**Records for processing**
-- -- --
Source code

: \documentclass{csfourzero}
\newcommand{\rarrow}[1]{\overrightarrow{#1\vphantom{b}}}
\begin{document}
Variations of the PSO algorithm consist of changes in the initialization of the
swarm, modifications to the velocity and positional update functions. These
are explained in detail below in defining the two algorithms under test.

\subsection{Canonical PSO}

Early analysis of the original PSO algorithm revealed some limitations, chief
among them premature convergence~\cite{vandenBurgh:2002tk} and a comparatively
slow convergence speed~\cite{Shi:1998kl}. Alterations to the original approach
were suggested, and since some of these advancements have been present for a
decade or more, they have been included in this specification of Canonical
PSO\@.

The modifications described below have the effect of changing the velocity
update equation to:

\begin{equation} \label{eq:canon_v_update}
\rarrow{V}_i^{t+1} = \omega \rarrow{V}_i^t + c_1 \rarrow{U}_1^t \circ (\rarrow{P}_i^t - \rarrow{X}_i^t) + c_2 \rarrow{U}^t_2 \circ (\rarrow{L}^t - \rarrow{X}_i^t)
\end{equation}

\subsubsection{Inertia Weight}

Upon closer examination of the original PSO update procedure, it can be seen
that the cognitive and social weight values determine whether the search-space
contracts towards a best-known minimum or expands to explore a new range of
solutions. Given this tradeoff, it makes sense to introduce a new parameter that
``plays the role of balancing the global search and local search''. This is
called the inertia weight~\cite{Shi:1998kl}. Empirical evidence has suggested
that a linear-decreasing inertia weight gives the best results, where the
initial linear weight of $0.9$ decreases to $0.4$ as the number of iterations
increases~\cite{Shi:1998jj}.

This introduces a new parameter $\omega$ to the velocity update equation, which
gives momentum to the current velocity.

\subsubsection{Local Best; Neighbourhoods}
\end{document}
-- -- --
**Directions for this task**
Once more and in full, please write out the listing above exactly.

**Answer box**
Source code

: \documentclass{csfourzero}
\newcommand{\rarrow}[1]{\overrightarrow{#1\vphantom{b}}}
\begin{document}
Variations of the PSO algorithm consist of changes in the initialization of the
swarm, modifications to the velocity and positional update functions. These
are explained in detail below in defining the two algorithms under test.

\subsection{Canonical PSO}

Early analysis of the original PSO algorithm revealed some limitations, chief
among them premature convergence~\cite{vandenBurgh:2002tk} and a comparatively
slow convergence speed~\cite{Shi:1998kl}. Alterations to the original approach
were suggested, and since some of these advancements have been present for a
decade or more, they have been included in this specification of Canonical
PSO\@.

The modifications described below have the effect of changing the velocity
update equation to:

\begin{equation} \label{eq:canon_v_update}
\rarrow{V}_i^{t+1} = \omega \rarrow{V}_i^t + c_1 \rarrow{U}_1^t \circ (\rarrow{P}_i^t - \rarrow{X}_i^t) + c_2 \rarrow{U}^t_2 \circ (\rarrow{L}^t - \rarrow{X}_i^t)
\end{equation}

\subsubsection{Inertia Weight}

Upon closer examination of the original PSO update procedure, it can be seen
that the cognitive and social weight values determine whether the search-space
contracts towards a best-known minimum or expands to explore a new range of
solutions. Given this tradeoff, it makes sense to introduce a new parameter that
``plays the role of balancing the global search and local search''. This is
called the inertia weight~\cite{Shi:1998kl}. Empirical evidence has suggested
that a linear-decreasing inertia weight gives the best results, where the
initial linear weight of $0.9$ decreases to $0.4$ as the number of iterations
increases~\cite{Shi:1998jj}.

This introduces a new parameter $\omega$ to the velocity update equation, which
gives momentum to the current velocity.

\subsubsection{Local Best; Neighbourhoods}
\end{document}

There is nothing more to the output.